● **Exercise requirements**
Copy nothing but the lines below, from the one with "The application has" through the one with "Am 12.07.2019 haben", exactly as written; no pictures should appear.

● **Given records**
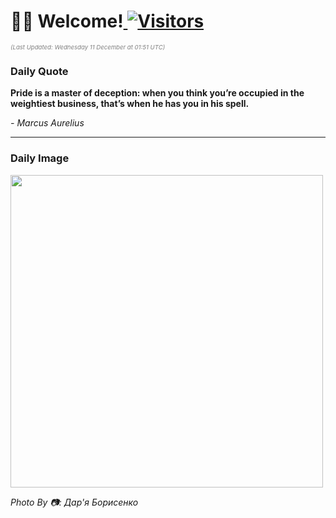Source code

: <h1>👋🏽 Welcome!<a href="https://github.com/OmitNomis/"> <img src="https://visitor-badge.laobi.icu/badge?page_id=OmitNomis" alt="Visitors"></a></h1>

<i><p style="font-size: 0.6rem; color:gray">(Last Updated: Wednesday 11 December at 01:51 UTC)</p></i>

<h3> Daily Quote </h3>
<b><p>Pride is a master of deception: when you think you’re occupied in the weightiest business, that’s when he has you in his spell.</p></b>
<i><caption style="font-size: 0.8rem; color:gray;">- Marcus Aurelius</caption></i>


<hr>

<h3>Daily Image</h3>
<a href="https://images.unsplash.com/photo-1724527758754-a1a5ac2860ed?crop=entropy&cs=srgb&fm=jpg&ixid=M3w2MjM3MzF8MHwxfHJhbmRvbXx8fHx8fHx8fDE3MzM4ODE5MTR8&ixlib=rb-4.0.3&q=85" target="_blank"><img style="height:500px;" src=https://images.unsplash.com/photo-1724527758754-a1a5ac2860ed?crop=entropy&cs=srgb&fm=jpg&ixid=M3w2MjM3MzF8MHwxfHJhbmRvbXx8fHx8fHx8fDE3MzM4ODE5MTR8&ixlib=rb-4.0.3&q=85"/></a>

<i><caption style="font-size: 0.8rem; color:gray;"> Photo By 📷: Дар&#39;я Борисенко</caption></i>
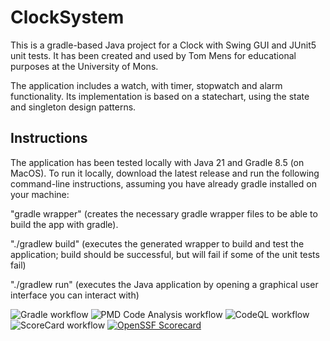 # ClockSystem

This is a gradle-based Java project for a Clock with Swing GUI and JUnit5 unit tests. It has been created and used by Tom Mens for educational purposes at the University of Mons.

The application includes a watch, with timer, stopwatch and alarm functionality.
Its implementation is based on a statechart, using the state and singleton design patterns.


## Instructions

The application has been tested locally with Java 21 and Gradle 8.5 (on MacOS). To run it locally, download the latest release and run the following command-line instructions, assuming you have already gradle installed on your machine:

"gradle wrapper" (creates the necessary gradle wrapper files to be able to build the app with gradle).

"./gradlew build" (executes the generated wrapper to build and test the application; build should be successful, but will fail if some of the unit tests fail)

"./gradlew run" (executes the Java application by opening a graphical user interface you can interact with)

![Gradle workflow](https://github.com/SamuelSVG/ClockSystem/actions/workflows/gradle.yml/badge.svg)
![PMD Code Analysis workflow](https://github.com/SamuelSVG/ClockSystem/actions/workflows/pmd.yml/badge.svg)
![CodeQL workflow](https://github.com/SamuelSVG/ClockSystem/actions/workflows/codeql.yml/badge.svg)
![ScoreCard workflow](https://github.com/SamuelSVG/ClockSystem/actions/workflows/scorecard.yml/badge.svg)
[![OpenSSF Scorecard](https://api.securityscorecards.dev/projects/github.com/SamuelSVG/ClockSystem/badge)](https://securityscorecards.dev/viewer/?uri=github.com/SamuelSVG/ClockSystem)
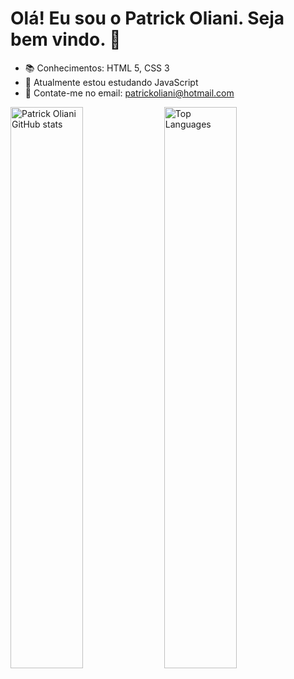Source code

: # Olá! Eu sou o Patrick Oliani. Seja bem vindo. 👋

- 📚 Conhecimentos: HTML 5, CSS 3
- 🌱 Atualmente estou estudando JavaScript
- 💬 Contate-me no email: patrickoliani@hotmail.com

<p float="left">
  <img src="https://github-readme-stats.vercel.app/api?username=PatrickOliani&show_icons=true&theme=midnight-purple" alt="Patrick Oliani GitHub stats" width="48%">
  <img src="https://github-readme-stats.vercel.app/api/top-langs/?username=PatrickOliani&layout=compact&theme=midnight-purple" alt="Top Languages" width="48%">
</p>





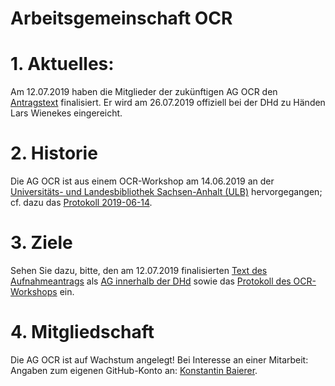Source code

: # Arbeitsgemeinschaft OCR

# 1. Aktuelles:

Am 12.07.2019 haben die Mitglieder der zukünftigen AG OCR den <a
href="https://github.com/kba/ag-ocr/blob/master/dhd_ag_ocr.md"
target="_blank">Antragstext</a> finalisiert. Er wird am 26.07.2019 offiziell
bei der DHd zu Händen Lars Wienekes eingereicht.

# 2. Historie

Die AG OCR ist aus einem OCR-Workshop am 14.06.2019 an der <a
href="https://bibliothek.uni-halle.de/" target="_blank">Universitäts- und
Landesbibliothek Sachsen-Anhalt (ULB)</a> hervorgegangen; cf. dazu das
[Protokoll 2019-06-14](https://github.com/kba/ag-ocr/blob/master/docs/minutes/2019-06-14-Protokoll.md).

# 3. Ziele

Sehen Sie dazu, bitte, den am 12.07.2019 finalisierten <a
href="https://github.com/kba/ag-ocr/blob/master/dhd_ag_ocr.md"
target="_blank">Text des Aufnahmeantrags</a> als <a
href="http://dig-hum.de/dhd-ags" target="_blank">AG innerhalb der DHd</a> sowie
das <a href="https://github.com/kba/ag-ocr/blob/master/docs/minutes/2019-06-14-Protokoll.md"
target="_blank">Protokoll des OCR-Workshops</a> ein.

# 4. Mitgliedschaft

Die AG OCR ist auf Wachstum angelegt! Bei Interesse an einer Mitarbeit: Angaben
zum eigenen GitHub-Konto an: [Konstantin
Baierer](mailto:konstantin.baierer@sbb.spk-berlin.de).
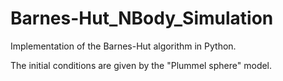# Barnes-Hut_NBody_Simulation

Implementation of the Barnes-Hut algorithm in Python.

The initial conditions are given by the "Plummel sphere" model.
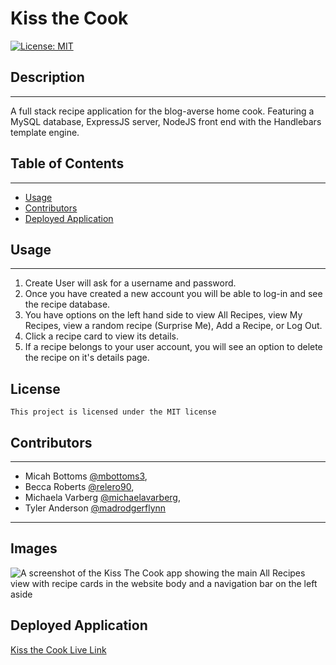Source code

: # Kiss the Cook

[![License: MIT](https://img.shields.io/badge/License-MIT-yellow.svg)](https://opensource.org/licenses/MIT)

## Description

---

A full stack recipe application for the blog-averse home cook. Featuring a MySQL database, ExpressJS server, NodeJS front end with the Handlebars template engine.

## Table of Contents

---

- [Usage](#usage)
- [Contributors](#contributors)
- [Deployed Application](#deployed-application)

## Usage

---

1. Create User will ask for a username and password.
1. Once you have created a new account you will be able to log-in and see the recipe database.
1. You have options on the left hand side to view All Recipes, view My Recipes, view a random recipe (Surprise Me), Add a Recipe, or Log Out.
1. Click a recipe card to view its details.
1. If a recipe belongs to your user account, you will see an option to delete the recipe on it's details page.

## License

    This project is licensed under the MIT license

## Contributors

---

- Micah Bottoms [@mbottoms3](https://github.com/mbottoms3),
- Becca Roberts [@relero90](https://github.com/relero90),
- Michaela Varberg [@michaelavarberg](https://github.com/michaelavarberg),
- Tyler Anderson [@madrodgerflynn](https://github.com/madrodgerflynn)

---

## Images

![A screenshot of the Kiss The Cook app showing the main All Recipes view with recipe cards in the website body and a navigation bar on the left aside](./public/images/screenshot.jpg)

## Deployed Application

[Kiss the Cook Live Link](https://kiss-the-cook.herokuapp.com/)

● **Worked solution**
The application has been tested locally with Java 21 and Gradle 8.5 (on MacOS). To run it locally, download the latest release and run the following command-line instructions, assuming you have already gradle installed on your machine:

"gradle wrapper" (creates the necessary gradle wrapper files to be able to build the app with gradle).

"./gradlew build" (executes the generated wrapper to build and test the application; build should be successful, but will fail if some of the unit tests fail)

"./gradlew run" (executes the Java application by opening a graphical user interface you can interact with)

![Gradle workflow](https://github.com/SamuelSVG/ClockSystem/actions/workflows/gradle.yml/badge.svg)
![PMD Code Analysis workflow](https://github.com/SamuelSVG/ClockSystem/actions/workflows/pmd.yml/badge.svg)
![CodeQL workflow](https://github.com/SamuelSVG/ClockSystem/actions/workflows/codeql.yml/badge.svg)
![ScoreCard workflow](https://github.com/SamuelSVG/ClockSystem/actions/workflows/scorecard.yml/badge.svg)
[![OpenSSF Scorecard](https://api.securityscorecards.dev/projects/github.com/SamuelSVG/ClockSystem/badge)](https://securityscorecards.dev/viewer/?uri=github.com/SamuelSVG/ClockSystem)
Source code

: # Olá! Eu sou o Patrick Oliani. Seja bem vindo. 👋

- 📚 Conhecimentos: HTML 5, CSS 3
- 🌱 Atualmente estou estudando JavaScript
- 💬 Contate-me no email: patrickoliani@hotmail.com

<p float="left">
  <img src="https://github-readme-stats.vercel.app/api?username=PatrickOliani&show_icons=true&theme=midnight-purple" alt="Patrick Oliani GitHub stats" width="48%">
  <img src="https://github-readme-stats.vercel.app/api/top-langs/?username=PatrickOliani&layout=compact&theme=midnight-purple" alt="Top Languages" width="48%">
</p>





Source code

: # Arbeitsgemeinschaft OCR

# 1. Aktuelles:

Am 12.07.2019 haben die Mitglieder der zukünftigen AG OCR den <a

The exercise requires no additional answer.